#### DATA SECTION

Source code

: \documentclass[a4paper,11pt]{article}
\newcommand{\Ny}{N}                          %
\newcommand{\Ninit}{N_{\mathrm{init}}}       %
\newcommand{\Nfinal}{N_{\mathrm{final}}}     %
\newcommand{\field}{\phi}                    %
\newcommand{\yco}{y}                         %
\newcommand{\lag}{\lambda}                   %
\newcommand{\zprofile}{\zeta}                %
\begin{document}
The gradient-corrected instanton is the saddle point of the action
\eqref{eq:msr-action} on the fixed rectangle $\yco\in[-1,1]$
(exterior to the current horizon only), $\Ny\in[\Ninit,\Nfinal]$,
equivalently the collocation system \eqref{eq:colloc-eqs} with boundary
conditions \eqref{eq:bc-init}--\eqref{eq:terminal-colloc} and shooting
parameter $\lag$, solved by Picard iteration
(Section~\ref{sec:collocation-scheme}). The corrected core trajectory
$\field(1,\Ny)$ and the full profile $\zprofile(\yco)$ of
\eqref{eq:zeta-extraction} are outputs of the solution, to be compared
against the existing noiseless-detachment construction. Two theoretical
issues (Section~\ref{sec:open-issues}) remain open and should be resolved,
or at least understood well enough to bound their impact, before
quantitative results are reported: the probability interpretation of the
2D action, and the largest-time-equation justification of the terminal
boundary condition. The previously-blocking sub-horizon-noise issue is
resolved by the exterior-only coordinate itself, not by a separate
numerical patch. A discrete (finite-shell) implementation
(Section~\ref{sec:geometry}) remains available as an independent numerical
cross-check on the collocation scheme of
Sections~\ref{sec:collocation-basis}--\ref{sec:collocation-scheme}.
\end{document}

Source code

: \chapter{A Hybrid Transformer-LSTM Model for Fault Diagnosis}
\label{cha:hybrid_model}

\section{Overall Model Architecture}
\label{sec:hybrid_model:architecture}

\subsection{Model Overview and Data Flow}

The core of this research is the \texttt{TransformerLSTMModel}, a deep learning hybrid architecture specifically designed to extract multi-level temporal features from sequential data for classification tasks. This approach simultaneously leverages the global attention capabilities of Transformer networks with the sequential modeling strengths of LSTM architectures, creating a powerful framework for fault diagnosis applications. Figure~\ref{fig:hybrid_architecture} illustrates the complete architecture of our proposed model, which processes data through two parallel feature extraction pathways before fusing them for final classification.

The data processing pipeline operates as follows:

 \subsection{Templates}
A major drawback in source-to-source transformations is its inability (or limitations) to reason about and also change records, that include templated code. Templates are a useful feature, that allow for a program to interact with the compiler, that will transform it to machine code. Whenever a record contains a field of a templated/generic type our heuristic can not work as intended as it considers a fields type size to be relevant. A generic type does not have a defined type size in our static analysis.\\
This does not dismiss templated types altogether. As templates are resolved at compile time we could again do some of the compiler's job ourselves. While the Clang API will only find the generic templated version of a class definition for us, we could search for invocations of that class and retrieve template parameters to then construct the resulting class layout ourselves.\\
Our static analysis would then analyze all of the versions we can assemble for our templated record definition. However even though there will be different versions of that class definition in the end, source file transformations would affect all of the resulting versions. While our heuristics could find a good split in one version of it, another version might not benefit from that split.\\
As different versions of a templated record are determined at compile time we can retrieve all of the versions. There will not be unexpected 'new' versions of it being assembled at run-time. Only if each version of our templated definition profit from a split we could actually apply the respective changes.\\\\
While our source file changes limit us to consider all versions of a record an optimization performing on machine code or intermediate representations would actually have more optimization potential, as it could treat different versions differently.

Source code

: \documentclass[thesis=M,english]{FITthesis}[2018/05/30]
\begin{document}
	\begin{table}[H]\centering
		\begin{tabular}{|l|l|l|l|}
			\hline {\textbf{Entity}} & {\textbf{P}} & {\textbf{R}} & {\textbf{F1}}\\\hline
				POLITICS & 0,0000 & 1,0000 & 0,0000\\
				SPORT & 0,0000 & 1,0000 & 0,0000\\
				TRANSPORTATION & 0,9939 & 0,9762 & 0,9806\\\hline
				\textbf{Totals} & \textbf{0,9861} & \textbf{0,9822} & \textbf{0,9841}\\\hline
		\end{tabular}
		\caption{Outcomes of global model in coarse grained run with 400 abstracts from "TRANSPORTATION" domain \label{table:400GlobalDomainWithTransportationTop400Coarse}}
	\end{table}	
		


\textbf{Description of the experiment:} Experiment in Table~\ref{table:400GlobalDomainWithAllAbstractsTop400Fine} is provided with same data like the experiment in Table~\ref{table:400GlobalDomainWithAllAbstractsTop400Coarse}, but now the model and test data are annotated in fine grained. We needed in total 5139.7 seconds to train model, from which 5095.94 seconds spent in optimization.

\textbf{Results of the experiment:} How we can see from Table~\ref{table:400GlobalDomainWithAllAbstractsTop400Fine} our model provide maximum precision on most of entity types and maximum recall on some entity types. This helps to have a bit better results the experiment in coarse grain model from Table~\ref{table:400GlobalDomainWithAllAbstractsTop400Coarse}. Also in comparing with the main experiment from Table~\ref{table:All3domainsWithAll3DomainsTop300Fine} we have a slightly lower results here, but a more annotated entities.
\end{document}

########

▸ **ASSIGNMENT**:
All of the data above should be duplicated exactly.

▸ **SOLUTION TO THIS TASK**:
Source code

: \documentclass[a4paper,11pt]{article}
\newcommand{\Ny}{N}                          %
\newcommand{\Ninit}{N_{\mathrm{init}}}       %
\newcommand{\Nfinal}{N_{\mathrm{final}}}     %
\newcommand{\field}{\phi}                    %
\newcommand{\yco}{y}                         %
\newcommand{\lag}{\lambda}                   %
\newcommand{\zprofile}{\zeta}                %
\begin{document}
The gradient-corrected instanton is the saddle point of the action
\eqref{eq:msr-action} on the fixed rectangle $\yco\in[-1,1]$
(exterior to the current horizon only), $\Ny\in[\Ninit,\Nfinal]$,
equivalently the collocation system \eqref{eq:colloc-eqs} with boundary
conditions \eqref{eq:bc-init}--\eqref{eq:terminal-colloc} and shooting
parameter $\lag$, solved by Picard iteration
(Section~\ref{sec:collocation-scheme}). The corrected core trajectory
$\field(1,\Ny)$ and the full profile $\zprofile(\yco)$ of
\eqref{eq:zeta-extraction} are outputs of the solution, to be compared
against the existing noiseless-detachment construction. Two theoretical
issues (Section~\ref{sec:open-issues}) remain open and should be resolved,
or at least understood well enough to bound their impact, before
quantitative results are reported: the probability interpretation of the
2D action, and the largest-time-equation justification of the terminal
boundary condition. The previously-blocking sub-horizon-noise issue is
resolved by the exterior-only coordinate itself, not by a separate
numerical patch. A discrete (finite-shell) implementation
(Section~\ref{sec:geometry}) remains available as an independent numerical
cross-check on the collocation scheme of
Sections~\ref{sec:collocation-basis}--\ref{sec:collocation-scheme}.
\end{document}

Source code

: \chapter{A Hybrid Transformer-LSTM Model for Fault Diagnosis}
\label{cha:hybrid_model}

\section{Overall Model Architecture}
\label{sec:hybrid_model:architecture}

\subsection{Model Overview and Data Flow}

The core of this research is the \texttt{TransformerLSTMModel}, a deep learning hybrid architecture specifically designed to extract multi-level temporal features from sequential data for classification tasks. This approach simultaneously leverages the global attention capabilities of Transformer networks with the sequential modeling strengths of LSTM architectures, creating a powerful framework for fault diagnosis applications. Figure~\ref{fig:hybrid_architecture} illustrates the complete architecture of our proposed model, which processes data through two parallel feature extraction pathways before fusing them for final classification.

The data processing pipeline operates as follows:

 \subsection{Templates}
A major drawback in source-to-source transformations is its inability (or limitations) to reason about and also change records, that include templated code. Templates are a useful feature, that allow for a program to interact with the compiler, that will transform it to machine code. Whenever a record contains a field of a templated/generic type our heuristic can not work as intended as it considers a fields type size to be relevant. A generic type does not have a defined type size in our static analysis.\\
This does not dismiss templated types altogether. As templates are resolved at compile time we could again do some of the compiler's job ourselves. While the Clang API will only find the generic templated version of a class definition for us, we could search for invocations of that class and retrieve template parameters to then construct the resulting class layout ourselves.\\
Our static analysis would then analyze all of the versions we can assemble for our templated record definition. However even though there will be different versions of that class definition in the end, source file transformations would affect all of the resulting versions. While our heuristics could find a good split in one version of it, another version might not benefit from that split.\\
As different versions of a templated record are determined at compile time we can retrieve all of the versions. There will not be unexpected 'new' versions of it being assembled at run-time. Only if each version of our templated definition profit from a split we could actually apply the respective changes.\\\\
While our source file changes limit us to consider all versions of a record an optimization performing on machine code or intermediate representations would actually have more optimization potential, as it could treat different versions differently.

Source code

: \documentclass[thesis=M,english]{FITthesis}[2018/05/30]
\begin{document}
	\begin{table}[H]\centering
		\begin{tabular}{|l|l|l|l|}
			\hline {\textbf{Entity}} & {\textbf{P}} & {\textbf{R}} & {\textbf{F1}}\\\hline
				POLITICS & 0,0000 & 1,0000 & 0,0000\\
				SPORT & 0,0000 & 1,0000 & 0,0000\\
				TRANSPORTATION & 0,9939 & 0,9762 & 0,9806\\\hline
				\textbf{Totals} & \textbf{0,9861} & \textbf{0,9822} & \textbf{0,9841}\\\hline
		\end{tabular}
		\caption{Outcomes of global model in coarse grained run with 400 abstracts from "TRANSPORTATION" domain \label{table:400GlobalDomainWithTransportationTop400Coarse}}
	\end{table}	
		


\textbf{Description of the experiment:} Experiment in Table~\ref{table:400GlobalDomainWithAllAbstractsTop400Fine} is provided with same data like the experiment in Table~\ref{table:400GlobalDomainWithAllAbstractsTop400Coarse}, but now the model and test data are annotated in fine grained. We needed in total 5139.7 seconds to train model, from which 5095.94 seconds spent in optimization.

\textbf{Results of the experiment:} How we can see from Table~\ref{table:400GlobalDomainWithAllAbstractsTop400Fine} our model provide maximum precision on most of entity types and maximum recall on some entity types. This helps to have a bit better results the experiment in coarse grain model from Table~\ref{table:400GlobalDomainWithAllAbstractsTop400Coarse}. Also in comparing with the main experiment from Table~\ref{table:All3domainsWithAll3DomainsTop300Fine} we have a slightly lower results here, but a more annotated entities.
\end{document}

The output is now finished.